◆ Required work
Begin with the first line of the entries below and reproduce each line exactly, ending with the line that holds "Wir tippen auf".

[Data]

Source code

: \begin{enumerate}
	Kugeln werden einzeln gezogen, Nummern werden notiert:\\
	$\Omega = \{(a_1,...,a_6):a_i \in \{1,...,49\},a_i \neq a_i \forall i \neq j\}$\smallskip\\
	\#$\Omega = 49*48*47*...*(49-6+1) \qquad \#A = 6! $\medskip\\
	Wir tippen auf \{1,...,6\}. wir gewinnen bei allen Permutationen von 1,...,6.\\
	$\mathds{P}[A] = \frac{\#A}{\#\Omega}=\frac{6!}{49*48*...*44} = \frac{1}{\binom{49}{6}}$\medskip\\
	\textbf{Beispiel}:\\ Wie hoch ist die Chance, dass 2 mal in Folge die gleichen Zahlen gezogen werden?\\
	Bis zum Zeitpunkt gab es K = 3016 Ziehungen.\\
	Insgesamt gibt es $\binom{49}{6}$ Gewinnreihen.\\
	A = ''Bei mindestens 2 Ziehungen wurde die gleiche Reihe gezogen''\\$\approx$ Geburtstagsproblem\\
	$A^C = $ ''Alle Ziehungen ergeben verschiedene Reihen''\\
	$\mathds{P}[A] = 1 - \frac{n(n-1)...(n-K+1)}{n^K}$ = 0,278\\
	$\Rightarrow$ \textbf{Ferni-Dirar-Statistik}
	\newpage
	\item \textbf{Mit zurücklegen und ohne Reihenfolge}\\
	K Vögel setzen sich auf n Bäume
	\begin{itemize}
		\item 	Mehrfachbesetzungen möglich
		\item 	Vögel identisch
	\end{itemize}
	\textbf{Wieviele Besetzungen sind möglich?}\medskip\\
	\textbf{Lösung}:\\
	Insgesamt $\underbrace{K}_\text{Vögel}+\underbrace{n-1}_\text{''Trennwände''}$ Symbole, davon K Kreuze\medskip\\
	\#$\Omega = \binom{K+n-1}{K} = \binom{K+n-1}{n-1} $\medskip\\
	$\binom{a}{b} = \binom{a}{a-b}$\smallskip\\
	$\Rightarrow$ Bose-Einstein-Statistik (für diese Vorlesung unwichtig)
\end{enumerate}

[/Data]

◆ Output for this exercise
Source code

: \begin{enumerate}
	Kugeln werden einzeln gezogen, Nummern werden notiert:\\
	$\Omega = \{(a_1,...,a_6):a_i \in \{1,...,49\},a_i \neq a_i \forall i \neq j\}$\smallskip\\
	\#$\Omega = 49*48*47*...*(49-6+1) \qquad \#A = 6! $\medskip\\
	Wir tippen auf \{1,...,6\}. wir gewinnen bei allen Permutationen von 1,...,6.\\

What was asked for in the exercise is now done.